■ DESCRIPTION OF THE TASK ■
Look through the entries that follow and return each line that has the string "boxed".
◆ ◆ ◆
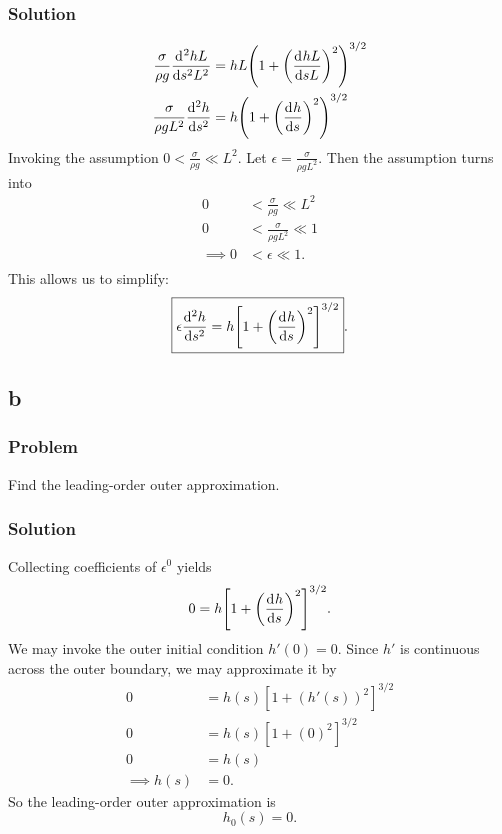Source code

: \documentclass[12pt,twoside]{article}
\begin{document}
\subsubsection*{Solution}
\begin{equation*}
  \begin{aligned}
    \frac{\sigma}{\rho g}\od{^2hL}{s^2L^2} &= hL{\left( 1+{\left( \od{hL}{sL} \right)}^2 \right)}^{3/2} \\
    \frac{\sigma}{\rho g L^2}\od[2]{h}{s} &= h{\left( 1+{\left( \od{h}{s} \right)}^2 \right)}^{3/2} \\
  \end{aligned}
\end{equation*}
Invoking the assumption $0<\frac{\sigma}{\rho g}\ll L^2$. Let
$\epsilon=\frac{\sigma}{\rho g L^2}$. Then the assumption turns into
\begin{equation*}
  \begin{aligned}
    0 &< \frac{\sigma}{\rho g}\ll L^2 \\
    0 &< \frac{\sigma}{\rho g L^2}\ll 1 \\
    \implies 0 &< \epsilon\ll 1. \\
  \end{aligned}
\end{equation*}
This allows us to simplify:
\begin{equation*}
  \boxed{\epsilon\od[2]{h}{s} = h{\left[ 1 + {\left( \od{h}{s} \right)}^2 \right]}^{3/2}}.
\end{equation*}

\subsection{b}
\label{sec:minilab-part-b}
\subsubsection*{Problem}
Find the leading-order outer approximation.
\subsubsection*{Solution}
Collecting coefficients of $\epsilon^0$ yields
\begin{equation*}
  0 = h{\left[ 1 + {\left( \od{h}{s} \right)}^2 \right]}^{3/2}.
\end{equation*}
We may invoke the outer initial condition $h'(0)=0$. Since $h'$ is continuous
across the outer boundary, we may approximate it by
\begin{equation*}
  \begin{aligned}
    0 &= h(s){\left[ 1 + {\left( h'(s) \right)}^2 \right]}^{3/2} \\
    0 &= h(s){\left[ 1 + {\left( 0 \right)}^2 \right]}^{3/2} \\
    0 &= h(s) \\
    \implies h(s) &= 0.
  \end{aligned}
\end{equation*}
So the leading-order outer approximation is
\begin{equation*}
  \boxed{h_0(s)=0.}
\end{equation*}
\end{document}
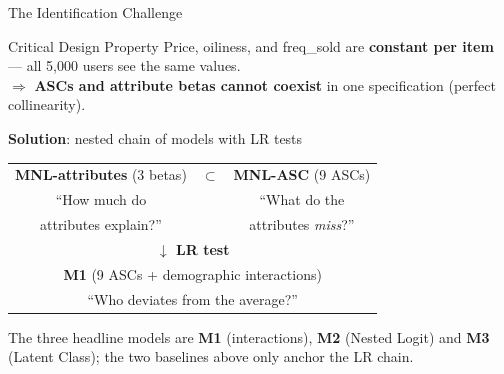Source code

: \documentclass[10pt,aspectratio=169]{beamer}
\begin{document}
\begin{frame}{The Identification Challenge}
  \begin{alertblock}{Critical Design Property}
    Price, oiliness, and freq\_sold are \textbf{constant per item} ---
    all 5,000 users see the same values.\\[4pt]
    $\Rightarrow$ \textbf{ASCs and attribute betas cannot coexist} in one specification
    (perfect collinearity).
  \end{alertblock}

  \vspace{6pt}
  \textbf{Solution}: nested chain of models with LR tests

  \begin{center}
    \begin{tabular}{c c c}
      \textbf{MNL-attributes} (3 betas) & $\subset$ & \textbf{MNL-ASC} (9 ASCs) \\[4pt]
      ``How much do & & ``What do the \\
      attributes explain?'' & & attributes \emph{miss}?'' \\[8pt]
      \multicolumn{3}{c}{\textbf{$\downarrow$ LR test}} \\[4pt]
      \multicolumn{3}{c}{\textbf{M1} (9 ASCs + demographic interactions)} \\[4pt]
      \multicolumn{3}{c}{``Who deviates from the average?''}
    \end{tabular}
  \end{center}
  \vspace{4pt}
  \footnotesize The three headline models are \textbf{M1} (interactions),
  \textbf{M2} (Nested Logit) and \textbf{M3} (Latent Class); the two baselines
  above only anchor the LR chain.
\end{frame}
\end{document}
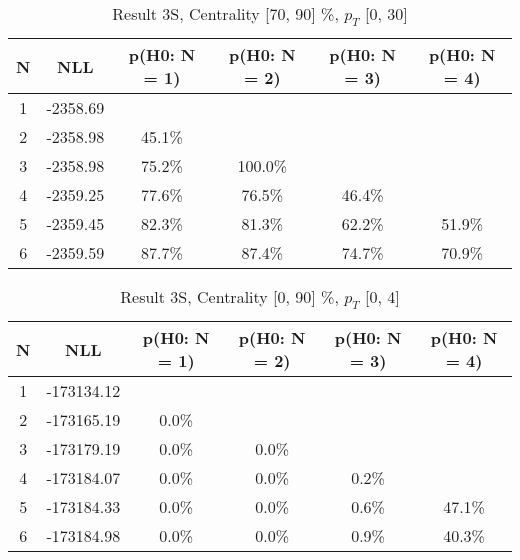 \begin{table}[htb]
	\begin{center}
	\caption{Result 3S, Centrality [70, 90] \%, $p_{T}$ [0, 30] \GeV
}
{\footnotesize\renewcommand{\arraystretch}{1.4}
		\begin{tabular}{cc||>{\columncolor[gray]{0.8}}cccc}
			N & NLL & p(H0: N = 1) & p(H0: N = 2) & p(H0: N = 3) & p(H0: N = 4)\\ 
		\hline
1 & -2358.69 & & & & \\
2 & -2358.98 & 45.1\% & & & \\
3 & -2358.98 & 75.2\% & 100.0\% & & \\
4 & -2359.25 & 77.6\% & 76.5\% & 46.4\% & \\
5 & -2359.45 & 82.3\% & 81.3\% & 62.2\% & 51.9\% \\
6 & -2359.59 & 87.7\% & 87.4\% & 74.7\% & 70.9\% \\
	\end{tabular}
		\label{tab:lab}
	}
	\end{center}\end{table}

\begin{table}[htb]
	\begin{center}
	\caption{Result 3S, Centrality [0, 90] \%, $p_{T}$ [0, 4] \GeV
}
{\footnotesize\renewcommand{\arraystretch}{1.4}
		\begin{tabular}{cc||ccc>{\columncolor[gray]{0.8}}c}
			N & NLL & p(H0: N = 1) & p(H0: N = 2) & p(H0: N = 3) & p(H0: N = 4)\\ 
		\hline
1 & -173134.12 & & & & \\
2 & -173165.19 & 0.0\% & & & \\
3 & -173179.19 & 0.0\% & 0.0\% & & \\
4 & -173184.07 & 0.0\% & 0.0\% & 0.2\% & \\
5 & -173184.33 & 0.0\% & 0.0\% & 0.6\% & 47.1\% \\
6 & -173184.98 & 0.0\% & 0.0\% & 0.9\% & 40.3\% \\
	\end{tabular}
		\label{tab:lab}
	}
	\end{center}\end{table}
◆ ◆ ◆
■ COMPLETED TASK ■
  \boxed{\epsilon\od[2]{h}{s} = h{\left[ 1 + {\left( \od{h}{s} \right)}^2 \right]}^{3/2}}.
  \boxed{h_0(s)=0.}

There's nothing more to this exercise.